First impression: Inviting. There are little neon coloured poster boards all over and in different sizes advertising various food deals – two steamed hotdogs and small fries for 3 bucks, something called a bacon cheese hotdog, a variety of burger sizes, a poster for an American hotdog (?), an arrangement of styrofoam containers up on the wall with different prices, situated above a chest-high wooden counter, behind which is the kitchen, a fellow in an apron, a young lady looking on, and the owner – Serge.

And here’s why I think I have to write about this restaurant. (Not including the fact that Zsolt has labelled this his favourite poutine so far in Canada, citing the “harmonious mix” between the cheese, gravy and fries.) We were given such a warm welcome. Serge asked me firstly whether I was French, because I had a French sounding accent . . .I blame this on the word ‘poutine’, which I happen to say in a way that’s rather French. If ‘poutine’ and ‘croissant’ were the only two words I ever needed to say in French, I could be mistaken for a native speaker. . . anyhow, he then asked if we were new to the neighbourhood, advised us to buy property as Vanier is about to boom, talked with Zsolt about his new patent job & the office move, let us know there’s tons of art and music festivals in this area and we’re welcome to contribute if we have any ideas, and gave us a tour of his entire menu.
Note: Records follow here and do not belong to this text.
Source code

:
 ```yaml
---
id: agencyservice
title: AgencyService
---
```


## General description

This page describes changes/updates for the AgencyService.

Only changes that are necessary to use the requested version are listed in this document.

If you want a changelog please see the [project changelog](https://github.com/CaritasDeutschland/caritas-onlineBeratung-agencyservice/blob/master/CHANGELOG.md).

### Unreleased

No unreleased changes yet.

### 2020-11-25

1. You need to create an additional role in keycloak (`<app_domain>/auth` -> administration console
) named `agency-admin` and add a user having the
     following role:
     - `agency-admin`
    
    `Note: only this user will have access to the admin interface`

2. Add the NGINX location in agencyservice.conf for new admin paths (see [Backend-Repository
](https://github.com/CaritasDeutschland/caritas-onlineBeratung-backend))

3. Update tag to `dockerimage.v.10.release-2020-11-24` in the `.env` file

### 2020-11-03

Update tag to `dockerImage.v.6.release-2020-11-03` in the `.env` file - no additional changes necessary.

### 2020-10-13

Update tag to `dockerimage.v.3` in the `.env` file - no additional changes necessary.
All the while the young lady was trying to get our order, bue Serge wouldn’t stop telling us all about the area and his snack shack.

We did eventually get a big poutine. Not the biggest poutine, but a fairly large one nevertheless. Before leaving he gave us his card, and said he was looking into the facebook thing but never had any time for it. I’m not surprised. This fellow strikes me as sunk into his community and his restaurant. He’s organizing festivals, recruiting whoever walks through the door, and running what seems to me a successful small business. So no, he’s not online as of yet, but you can find ratings for the Vanier Snack Shack at – which he asked me to visit and rate, if I was so inclined.

So, are we going to go back? Duh. He made us feel like part of the community – he welcomed us to Vanier, and his long-waiting-customer-behind-us (apparently they are old friends) welcomed us to Vanier too; from now on, going to the Snack Shack will never just be about a harmonious poutine, it is  about being part of the neighbourhood. (But of course, the yummy food  also matters!) Brilliant welcoming – brilliant marketing – and just plain brilliant poutine.

Bonne Appetite! And yes, I am glad we moved to Vanier. 😉

P.S. I loved the huge helping of cheese curds. If you have poutine without the curds, you are missing out!